Health
DeltaMut: An Integrative Database of AlphaFold2-Derived Missense Variant Structures
Key Points
The widespread use of next-generation sequencing has led to a surge in the number of identified variants with uncertain effects on protein function. These variants pose a significant challenge in diagnostics and hinder patient treatment strategies. Numerous variant effect predictors (VEPs) are available to assess variant impact, but they primarily rely on sequence-derived information.

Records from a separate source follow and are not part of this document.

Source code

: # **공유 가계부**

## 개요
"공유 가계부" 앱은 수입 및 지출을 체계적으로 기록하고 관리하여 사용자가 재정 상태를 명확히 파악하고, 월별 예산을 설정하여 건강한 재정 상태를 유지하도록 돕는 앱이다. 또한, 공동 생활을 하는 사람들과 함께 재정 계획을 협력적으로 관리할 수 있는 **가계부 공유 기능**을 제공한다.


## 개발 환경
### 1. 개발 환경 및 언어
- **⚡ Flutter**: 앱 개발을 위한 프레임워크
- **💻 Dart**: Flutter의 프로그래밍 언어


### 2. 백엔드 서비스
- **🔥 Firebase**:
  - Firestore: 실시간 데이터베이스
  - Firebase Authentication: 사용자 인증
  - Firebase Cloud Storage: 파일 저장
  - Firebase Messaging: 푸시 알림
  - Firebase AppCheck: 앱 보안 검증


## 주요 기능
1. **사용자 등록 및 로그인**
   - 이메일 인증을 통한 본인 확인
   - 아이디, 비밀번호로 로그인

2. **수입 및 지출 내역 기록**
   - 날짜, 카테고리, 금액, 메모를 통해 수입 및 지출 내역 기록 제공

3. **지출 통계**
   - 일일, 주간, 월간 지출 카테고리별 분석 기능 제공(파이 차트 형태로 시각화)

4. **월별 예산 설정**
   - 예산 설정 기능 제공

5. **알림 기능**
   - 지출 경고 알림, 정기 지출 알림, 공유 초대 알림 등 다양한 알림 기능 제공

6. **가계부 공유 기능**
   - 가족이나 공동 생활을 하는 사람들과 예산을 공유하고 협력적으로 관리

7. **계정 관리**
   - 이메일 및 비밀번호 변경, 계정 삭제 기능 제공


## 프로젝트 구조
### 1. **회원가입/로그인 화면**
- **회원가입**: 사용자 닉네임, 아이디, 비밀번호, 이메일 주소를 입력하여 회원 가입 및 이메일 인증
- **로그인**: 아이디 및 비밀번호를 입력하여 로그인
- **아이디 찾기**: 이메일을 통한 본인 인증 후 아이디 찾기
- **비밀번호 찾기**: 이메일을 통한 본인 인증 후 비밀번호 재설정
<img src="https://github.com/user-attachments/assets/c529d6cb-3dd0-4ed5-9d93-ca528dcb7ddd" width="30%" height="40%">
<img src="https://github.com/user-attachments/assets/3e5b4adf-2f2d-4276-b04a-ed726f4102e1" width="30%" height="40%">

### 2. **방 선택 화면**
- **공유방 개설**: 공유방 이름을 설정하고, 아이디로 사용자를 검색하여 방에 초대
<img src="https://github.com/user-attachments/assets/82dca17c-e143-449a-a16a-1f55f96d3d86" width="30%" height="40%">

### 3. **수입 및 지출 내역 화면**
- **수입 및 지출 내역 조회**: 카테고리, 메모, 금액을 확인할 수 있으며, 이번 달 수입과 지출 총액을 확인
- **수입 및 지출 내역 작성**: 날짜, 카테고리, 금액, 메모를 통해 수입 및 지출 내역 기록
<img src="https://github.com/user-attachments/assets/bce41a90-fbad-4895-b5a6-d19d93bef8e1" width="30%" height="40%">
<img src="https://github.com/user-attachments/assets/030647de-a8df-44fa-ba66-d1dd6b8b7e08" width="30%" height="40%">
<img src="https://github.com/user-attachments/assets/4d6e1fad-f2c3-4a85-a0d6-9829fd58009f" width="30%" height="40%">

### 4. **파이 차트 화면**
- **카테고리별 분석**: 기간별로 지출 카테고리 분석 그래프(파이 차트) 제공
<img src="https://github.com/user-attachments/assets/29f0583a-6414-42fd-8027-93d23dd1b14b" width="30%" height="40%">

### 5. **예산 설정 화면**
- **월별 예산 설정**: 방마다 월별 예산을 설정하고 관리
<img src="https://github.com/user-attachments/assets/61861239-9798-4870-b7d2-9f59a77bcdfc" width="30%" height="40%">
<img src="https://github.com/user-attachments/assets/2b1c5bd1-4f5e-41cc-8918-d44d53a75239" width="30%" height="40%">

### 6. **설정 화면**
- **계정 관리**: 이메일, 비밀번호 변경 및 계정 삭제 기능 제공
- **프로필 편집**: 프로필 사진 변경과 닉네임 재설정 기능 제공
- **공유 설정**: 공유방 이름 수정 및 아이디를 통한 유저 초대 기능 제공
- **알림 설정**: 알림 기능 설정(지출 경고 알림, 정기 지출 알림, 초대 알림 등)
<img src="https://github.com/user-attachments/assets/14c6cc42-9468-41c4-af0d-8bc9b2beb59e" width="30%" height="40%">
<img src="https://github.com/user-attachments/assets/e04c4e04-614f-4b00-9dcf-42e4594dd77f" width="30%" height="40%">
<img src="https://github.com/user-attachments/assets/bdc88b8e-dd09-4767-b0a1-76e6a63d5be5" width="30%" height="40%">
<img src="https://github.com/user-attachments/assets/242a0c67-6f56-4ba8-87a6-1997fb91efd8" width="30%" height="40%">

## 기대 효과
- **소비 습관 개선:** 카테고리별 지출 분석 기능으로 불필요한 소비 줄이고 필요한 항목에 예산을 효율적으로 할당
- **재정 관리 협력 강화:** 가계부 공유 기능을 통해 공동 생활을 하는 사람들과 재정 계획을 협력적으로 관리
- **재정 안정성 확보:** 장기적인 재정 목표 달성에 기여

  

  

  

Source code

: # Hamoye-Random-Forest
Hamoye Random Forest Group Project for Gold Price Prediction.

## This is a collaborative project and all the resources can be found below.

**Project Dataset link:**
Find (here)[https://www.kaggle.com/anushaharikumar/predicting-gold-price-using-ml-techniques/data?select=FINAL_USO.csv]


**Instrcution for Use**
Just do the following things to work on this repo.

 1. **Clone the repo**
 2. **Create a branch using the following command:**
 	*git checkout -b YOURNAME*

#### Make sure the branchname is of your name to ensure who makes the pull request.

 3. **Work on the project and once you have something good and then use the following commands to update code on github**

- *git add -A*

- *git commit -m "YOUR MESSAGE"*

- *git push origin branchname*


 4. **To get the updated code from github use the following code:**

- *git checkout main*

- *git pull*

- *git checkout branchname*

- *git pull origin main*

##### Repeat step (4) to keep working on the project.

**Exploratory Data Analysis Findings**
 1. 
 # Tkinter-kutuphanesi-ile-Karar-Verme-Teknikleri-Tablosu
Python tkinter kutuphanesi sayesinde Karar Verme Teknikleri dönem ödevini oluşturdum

The widespread use of next-generation sequencing has led to a surge in the number of identified variants with uncertain effects on protein function. These variants pose a significant challenge in diagnostics and hinder patient treatment strategies. Numerous variant effect predictors (VEPs) are available to assess variant impact, but they primarily rely on sequence-derived information. The recent development of AlphaFold2 has raised questions about whether information retrieved from wild-type or predicted structures of missense variants can improve the predictive power of these algorithms. While the AlphaFold Protein Structure Database serves as a valuable resource for wild-type protein structures, a large-scale collection of missense variant structures is not available, limiting current efforts to wild-type conformations and a handful of modeled variants. To address this limitation, we developed DeltaMut, a comprehensive database containing over 77,000 protein structures, including 65,000 pathogenic and neutral missense variants. All structural models were generated using ParaFold, a high-performance computing-optimized implementation of AlphaFold2. The large-scale and systematic generation of variant protein structures distinguish DeltaMut as a unique resource for both expansive statistical studies and detailed, case-specific investigations of variant-induced structural changes. Furthermore, the DeltaMut database is freely accessible without registration.